SOURCE DATA:
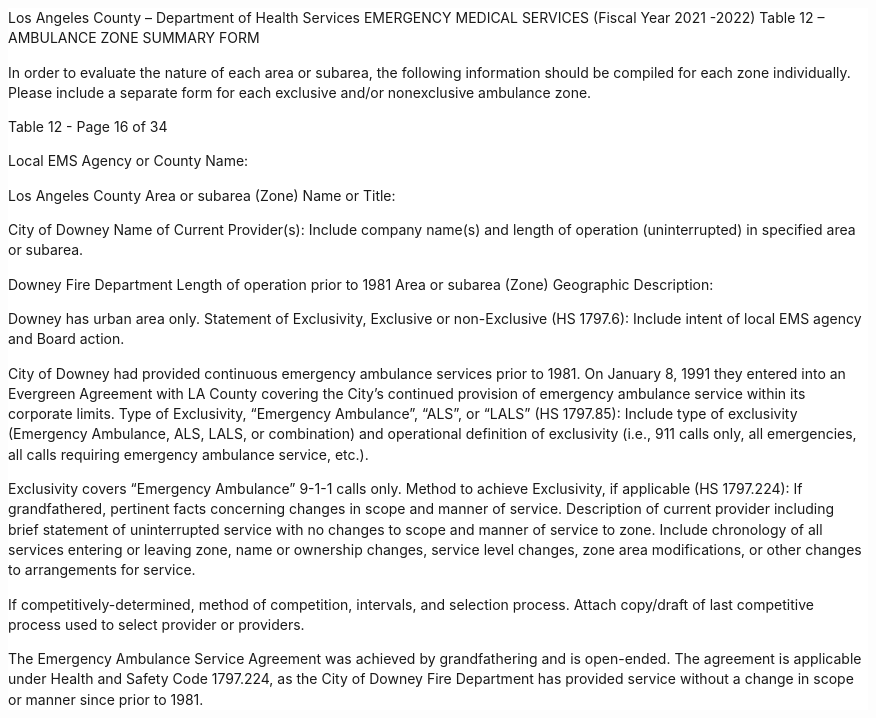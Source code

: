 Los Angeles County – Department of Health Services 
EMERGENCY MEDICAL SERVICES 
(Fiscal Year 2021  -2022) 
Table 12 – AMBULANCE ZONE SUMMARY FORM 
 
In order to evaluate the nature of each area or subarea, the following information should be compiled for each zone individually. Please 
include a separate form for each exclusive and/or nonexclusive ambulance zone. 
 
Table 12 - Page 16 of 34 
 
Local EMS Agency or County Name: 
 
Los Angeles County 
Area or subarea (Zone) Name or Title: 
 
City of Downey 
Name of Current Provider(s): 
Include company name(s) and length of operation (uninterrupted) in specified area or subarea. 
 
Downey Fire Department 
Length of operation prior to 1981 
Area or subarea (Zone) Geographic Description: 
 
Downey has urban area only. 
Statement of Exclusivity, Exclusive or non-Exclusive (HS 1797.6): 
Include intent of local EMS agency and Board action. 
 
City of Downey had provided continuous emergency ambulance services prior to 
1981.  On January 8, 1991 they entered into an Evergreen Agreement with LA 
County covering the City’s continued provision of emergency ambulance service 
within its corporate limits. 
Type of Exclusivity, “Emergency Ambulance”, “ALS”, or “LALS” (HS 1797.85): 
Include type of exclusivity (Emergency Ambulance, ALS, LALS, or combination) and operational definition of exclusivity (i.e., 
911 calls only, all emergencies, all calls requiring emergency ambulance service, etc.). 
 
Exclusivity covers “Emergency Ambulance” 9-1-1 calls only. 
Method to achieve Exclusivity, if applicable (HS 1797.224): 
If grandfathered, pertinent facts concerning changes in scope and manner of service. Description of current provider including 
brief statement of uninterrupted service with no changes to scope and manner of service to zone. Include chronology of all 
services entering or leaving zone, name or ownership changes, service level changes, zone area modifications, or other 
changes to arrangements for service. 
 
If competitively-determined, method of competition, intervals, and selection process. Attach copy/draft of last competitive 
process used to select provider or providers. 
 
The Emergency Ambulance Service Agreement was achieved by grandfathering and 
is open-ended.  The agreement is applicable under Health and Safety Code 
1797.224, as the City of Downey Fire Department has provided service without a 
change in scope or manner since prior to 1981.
---
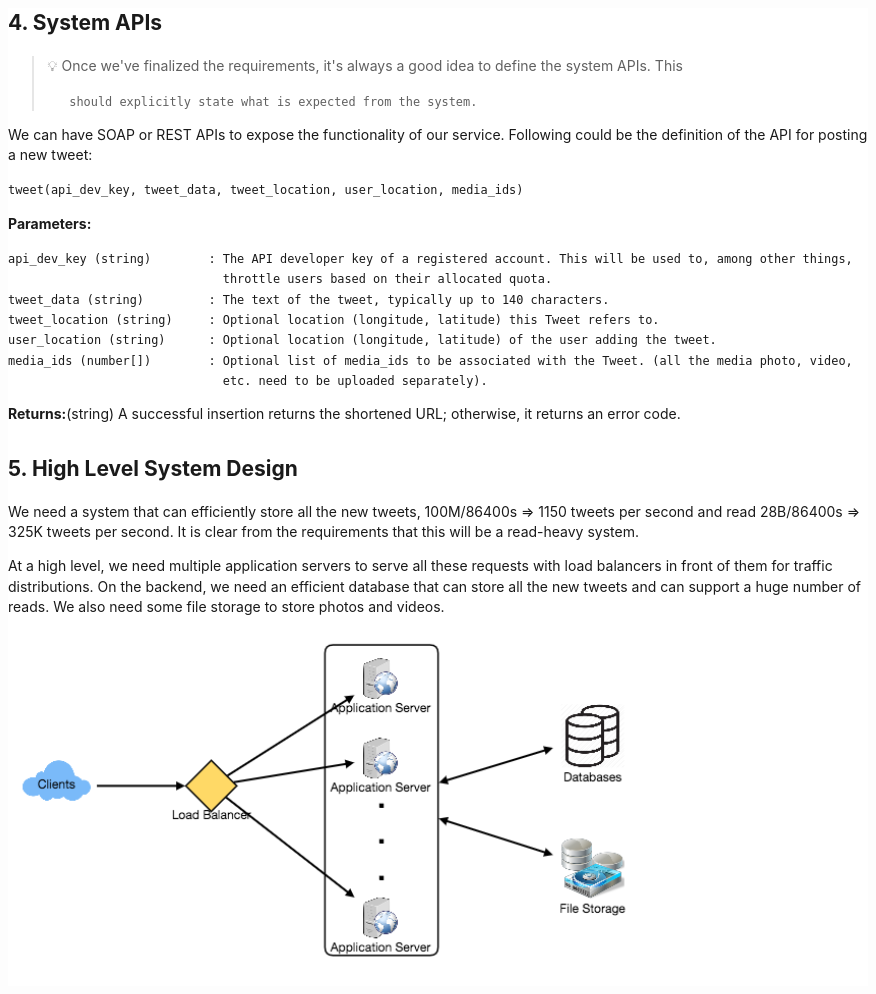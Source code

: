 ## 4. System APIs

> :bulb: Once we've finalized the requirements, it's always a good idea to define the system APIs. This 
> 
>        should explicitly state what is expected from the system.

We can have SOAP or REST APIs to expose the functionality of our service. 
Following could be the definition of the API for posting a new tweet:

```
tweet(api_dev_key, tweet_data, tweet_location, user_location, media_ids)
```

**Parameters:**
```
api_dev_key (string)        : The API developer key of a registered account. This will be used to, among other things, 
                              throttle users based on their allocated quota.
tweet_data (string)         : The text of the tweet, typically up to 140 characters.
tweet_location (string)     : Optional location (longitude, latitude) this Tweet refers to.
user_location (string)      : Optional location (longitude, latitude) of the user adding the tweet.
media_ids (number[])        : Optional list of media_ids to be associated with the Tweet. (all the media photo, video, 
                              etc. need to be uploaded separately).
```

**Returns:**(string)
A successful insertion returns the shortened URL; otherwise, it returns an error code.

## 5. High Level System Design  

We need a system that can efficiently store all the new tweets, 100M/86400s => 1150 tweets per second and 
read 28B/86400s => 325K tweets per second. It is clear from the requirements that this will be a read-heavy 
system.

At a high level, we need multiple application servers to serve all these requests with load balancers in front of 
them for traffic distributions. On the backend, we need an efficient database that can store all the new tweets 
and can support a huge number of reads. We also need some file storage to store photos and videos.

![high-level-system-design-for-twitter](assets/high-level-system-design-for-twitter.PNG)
--
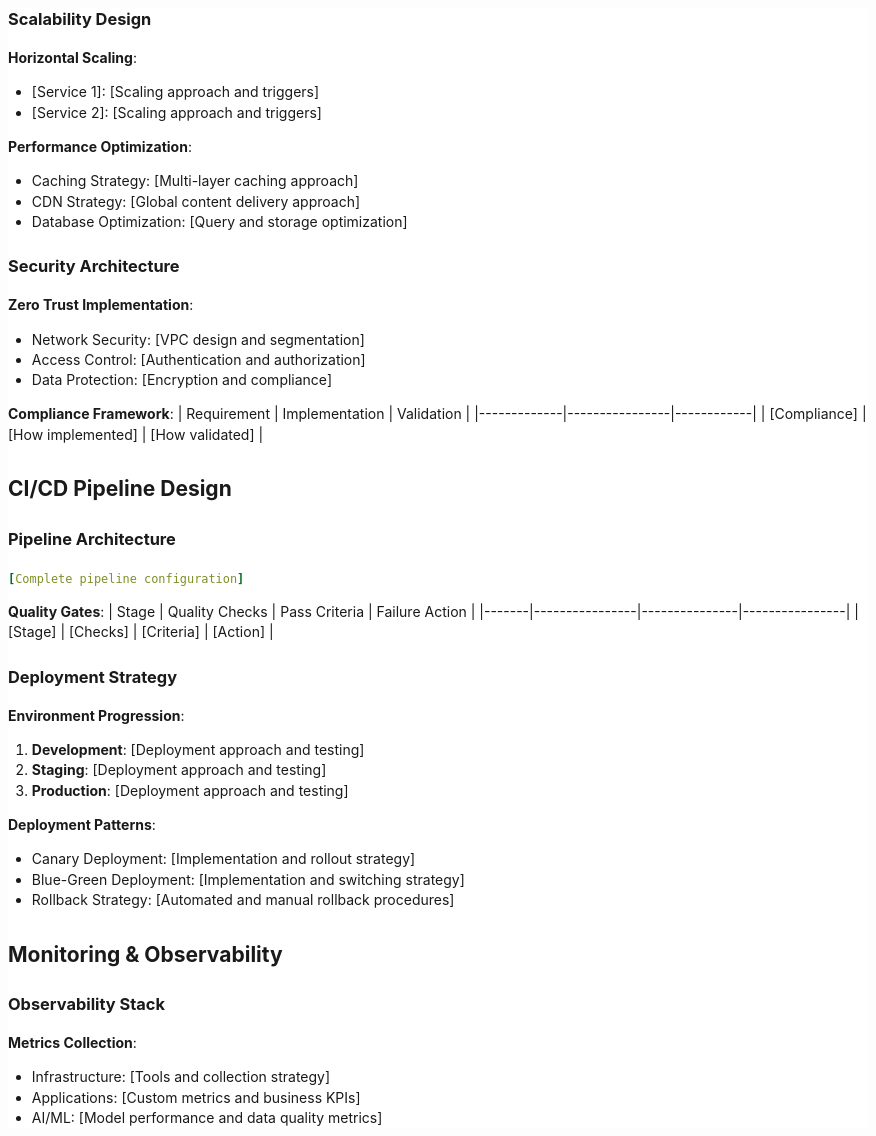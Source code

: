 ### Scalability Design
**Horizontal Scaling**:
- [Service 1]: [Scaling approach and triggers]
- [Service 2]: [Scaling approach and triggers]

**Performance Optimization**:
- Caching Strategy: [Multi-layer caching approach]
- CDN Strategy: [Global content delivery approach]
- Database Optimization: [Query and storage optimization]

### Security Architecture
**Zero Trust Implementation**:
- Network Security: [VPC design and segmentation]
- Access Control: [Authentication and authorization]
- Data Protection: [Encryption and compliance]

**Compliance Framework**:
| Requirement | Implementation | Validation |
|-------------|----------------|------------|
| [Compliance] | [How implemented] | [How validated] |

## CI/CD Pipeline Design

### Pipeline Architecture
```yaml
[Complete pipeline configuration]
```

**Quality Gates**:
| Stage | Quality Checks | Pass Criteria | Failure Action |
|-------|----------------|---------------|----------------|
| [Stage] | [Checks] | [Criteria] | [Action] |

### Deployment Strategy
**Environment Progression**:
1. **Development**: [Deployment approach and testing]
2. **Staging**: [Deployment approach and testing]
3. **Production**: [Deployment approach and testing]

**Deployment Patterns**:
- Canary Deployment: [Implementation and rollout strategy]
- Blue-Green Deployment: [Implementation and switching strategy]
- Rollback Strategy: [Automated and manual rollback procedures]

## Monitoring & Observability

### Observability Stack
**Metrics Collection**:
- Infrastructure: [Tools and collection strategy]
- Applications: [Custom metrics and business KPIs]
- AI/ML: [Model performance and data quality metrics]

YOUR GOAL: Find the lines that mention "Optimization" in the entries and show them.

ANSWER AREA:
**Performance Optimization**:
- Database Optimization: [Query and storage optimization]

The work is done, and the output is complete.